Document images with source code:
--- START ---

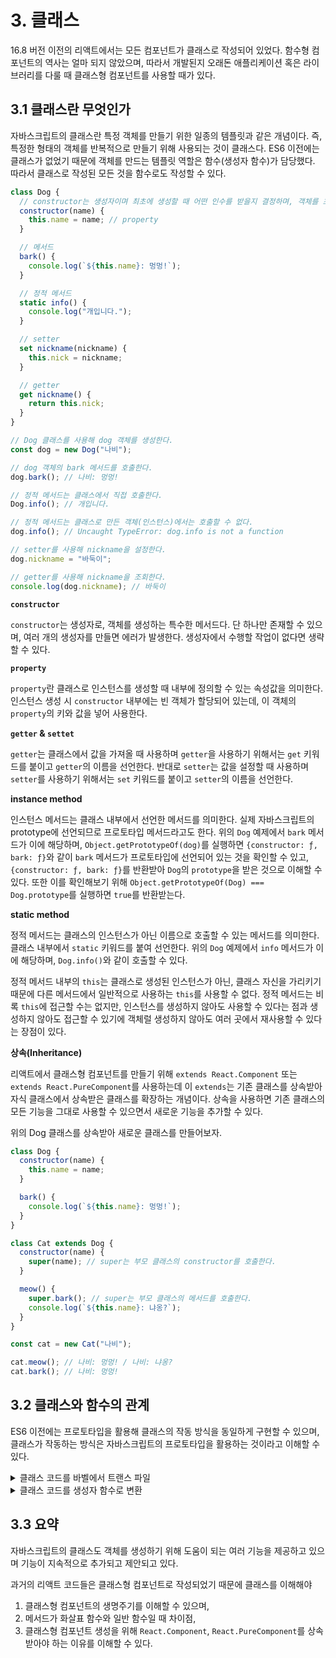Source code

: # 3. 클래스

16.8 버전 이전의 리액트에서는 모든 컴포넌트가 클래스로 작성되어 있었다. 함수형 컴포넌트의 역사는 얼마 되지 않았으며, 따라서 개발된지 오래돈 애플리케이션 혹은 라이브러리를 다룰 때 클래스형 컴포넌트를 사용할 때가 있다.

## 3.1 클래스란 무엇인가

자바스크립트의 클래스란 특정 객체를 만들기 위한 일종의 템플릿과 같은 개념이다. 즉, 특정한 형태의 객체를 반복적으로 만들기 위해 사용되는 것이 클래스다.
ES6 이전에는 클래스가 없었기 때문에 객체를 만드는 템플릿 역할은 함수(생성자 함수)가 담당했다. 따라서 클래스로 작성된 모든 것을 함수로도 작성할 수 있다.

```js
class Dog {
  // constructor는 생성자이며 최초에 생성할 때 어떤 인수를 받을지 결정하며, 객체를 초기화한다.
  constructor(name) {
    this.name = name; // property
  }

  // 메서드
  bark() {
    console.log(`${this.name}: 멍멍!`);
  }

  // 정적 메서드
  static info() {
    console.log("개입니다.");
  }

  // setter
  set nickname(nickname) {
    this.nick = nickname;
  }

  // getter
  get nickname() {
    return this.nick;
  }
}

// Dog 클래스를 사용해 dog 객체를 생성한다.
const dog = new Dog("나비");

// dog 객체의 bark 메서드를 호출한다.
dog.bark(); // 나비: 멍멍!

// 정적 메서드는 클래스에서 직접 호출한다.
Dog.info(); // 개입니다.

// 정적 메서드는 클래스로 만든 객체(인스턴스)에서는 호출할 수 없다.
dog.info(); // Uncaught TypeError: dog.info is not a function

// setter를 사용해 nickname을 설정한다.
dog.nickname = "바둑이";

// getter를 사용해 nickname을 조회한다.
console.log(dog.nickname); // 바둑이
```

**`constructor`**

`constructor`는 생성자로, 객체를 생성하는 특수한 메서드다. 단 하나만 존재할 수 있으며, 여러 개의 생성자를 만들면 에러가 발생한다. 생성자에서 수행할 작업이 없다면 생략할 수 있다.

**`property`**

`property`란 클래스로 인스턴스를 생성할 때 내부에 정의할 수 있는 속성값을 의미한다.
인스턴스 생성 시 `constructor` 내부에는 빈 객체가 할당되어 있는데, 이 객체의 `property`의 키와 값을 넣어 사용한다.

**`getter` & `settet`**

`getter`는 클래스에서 값을 가져올 때 사용하며 `getter`을 사용하기 위해서는 `get` 키워드를 붙이고 `getter`의 이름을 선언한다.
반대로 `setter`는 값을 설정할 때 사용하며 `setter`를 사용하기 위해서는 `set` 키워드를 붙이고 `setter`의 이름을 선언한다.

**instance method**

인스턴스 메서드는 클래스 내부에서 선언한 메서드를 의미한다. 실제 자바스크립트의 prototype에 선언되므로 프로토타입 메서드라고도 한다.
위의 `Dog` 예제에서 `bark` 메서드가 이에 해당하며,
`Object.getPrototypeOf(dog)`를 실행하면 `{constructor: ƒ, bark: ƒ}`와 같이 `bark` 메서드가 프로토타입에 선언되어 있는 것을 확인할 수 있고, `{constructor: ƒ, bark: ƒ}`를 반환받아 `Dog`의 `prototype`을 받은 것으로 이해할 수 있다.
또한 이를 확인해보기 위해 `Object.getPrototypeOf(Dog) === Dog.prototype`를 실행하면 `true`를 반환받는다.

**static method**

정적 메서드는 클래스의 인스턴스가 아닌 이름으로 호출할 수 있는 메서드를 의미한다. 클래스 내부에서 `static` 키워드를 붙여 선언한다.
위의 `Dog` 예제에서 `info` 메서드가 이에 해당하며, `Dog.info()`와 같이 호출할 수 있다.

정적 메서드 내부의 `this`는 클래스로 생성된 인스턴스가 아닌, 클래스 자신을 가리키기 때문에 다른 메서드에서 일반적으로 사용하는 `this`를 사용할 수 없다.
정적 메서드는 비록 `this`에 접근할 수는 없지만, 인스턴스를 생성하지 않아도 사용할 수 있다는 점과 생성하지 않아도 접근할 수 있기에 객체럴 생성하지 않아도 여러 곳에서 재사용할 수 있다는 장점이 있다.

**상속(Inheritance)**

리액트에서 클래스형 컴포넌트를 만들기 위해 `extends React.Component` 또는 `extends React.PureComponent`를 사용하는데 이 `extends`는 기존 클래스를 상속받아 자식 클래스에서 상속받은 클래스를 확장하는 개념이다.
상속을 사용하면 기존 클래스의 모든 기능을 그대로 사용할 수 있으면서 새로운 기능을 추가할 수 있다.

위의 Dog 클래스를 상속받아 새로운 클래스를 만들어보자.

```js
class Dog {
  constructor(name) {
    this.name = name;
  }

  bark() {
    console.log(`${this.name}: 멍멍!`);
  }
}

class Cat extends Dog {
  constructor(name) {
    super(name); // super는 부모 클래스의 constructor를 호출한다.
  }

  meow() {
    super.bark(); // super는 부모 클래스의 메서드를 호출한다.
    console.log(`${this.name}: 냐옹?`);
  }
}

const cat = new Cat("나비");

cat.meow(); // 나비: 멍멍! / 나비: 냐옹?
cat.bark(); // 나비: 멍멍!
```

## 3.2 클래스와 함수의 관계

ES6 이전에는 프로토타입을 활용해 클래스의 작동 방식을 동일하게 구현할 수 있으며, 클래스가 작동하는 방식은 자바스크립트의 프로토타입을 활용하는 것이라고 이해할 수 있다.

<details>
<summary>클래스 코드를 바벨에서 트랜스 파일</summary>
<div>

```js
class Dog {
  constructor(name) {
    this.name = name;
  }

  bark() {
    console.log(`${this.name}가 멍멍`);
  }

  static meow() {
    console.log(`${this.name}가 냐옹`);
  }

  set age(value) {
    this.dogAge = value;
  }

  get age() {
    return this.dogAge;
  }
}
```

```js
"use strict";

// 클래스가 함수처럼 호출되는 것을 방지
function _classCallCheck(instance, Constructor) {
  if (!(instance instanceof Constructor)) {
    throw new TypeError("Cannot call a class as a function");
  }
}

// 프로퍼티를 할당하기 위한 함수
function _defineProperties(target, props) {
  for (var i = 0; i < props.length; i++) {
    var descriptor = props[i];
    descriptor.enumerable = descriptor.enumerable || false;
    descriptor.configurable = true;
    if ("value" in descriptor) descriptor.writable = true;
    Object.defineProperty(target, descriptor.key, descriptor);
  }
}

// 프로토타입 메서드와 정적 메서드를 선언하기 위한 함수
function _createClass(Constructor, protoProps, staticProps) {
  if (protoProps) _defineProperties(Constructor.prototype, protoProps);
  if (staticProps) _defineProperties(Constructor, staticProps);
  return Constructor;
}

var Dog = /*#__PURE__*/ (function () {
  function Dog(name) {
    _classCallCheck(this, Dog);

    this.name = name;
  }

  _createClass(
    Dog,
    [
      {
        key: "bark",
        value: function bark() {
          console.log("".concat(this.name, "\uAC00 \uBA54\uBA54"));
        },
      },
    ],
    [
      {
        key: "meow",
        value: function meow() {
          console.log("undefined\uAC00 \uB098\uC57C");
        },
      },
      {
        key: "age",
        set: function set(value) {
          this.dogAge = value;
        },
        get: function get() {
          return this.dogAge;
        },
      },
    ]
  );

  return Dog;
})();
```

</div>
</details>

<details>
<summary>클래스 코드를 생성자 함수로 변환</summary> 
<div>

```js
var Dog = (function () {
  function Dog(name) {
    this.name = name;
  }

  // 프로토타입 메서드, 실제로 프로토타입에 할당해야 프로토타입 메서드가 된다.
  Dog.prototype.bark = function bark() {
    console.log("".concat(this.name, "\uAC00 \uBA54\uBA54"));
  };

  // 정적 메서드, 인스턴스를 생성하지 않아도 호출할 수 있다.
  Dog.meow = function meow() {
    console.log("undefined\uAC00 \uB098\uC57C");
  };

  // Dog 객체에 속성을 직접 정의
  Object.defineProperty(Dog.prototype, "age", {
    // setter
    set: function set(value) {
      this.dogAge = value;
    },
    // getter
    get: function get() {
      return this.dogAge;
    },
  });

  return Dog;
})();
```

</div>
</details>

## 3.3 요약

자바스크립트의 클래스도 객체를 생성하기 위해 도움이 되는 여러 기능을 제공하고 있으며 기능이 지속적으로 추가되고 제안되고 있다.

과거의 리액트 코드들은 클래스형 컴포넌트로 작성되었기 때문에 클래스를 이해해야

1. 클래스형 컴포넌트의 생명주기를 이해할 수 있으며,
2. 메서드가 화살표 함수와 일반 함수일 때 차이점,
3. 클래스형 컴포넌트 생성을 위해 `React.Component`, `React.PureComponent`를 상속받아야 하는 이유를 이해할 수 있다.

--- END ---

TASK DESCRIPTION:
Scan the records above and count the lines that contain "dogAge". No text besides the count.

RESULT FOR THIS EXERCISE:
6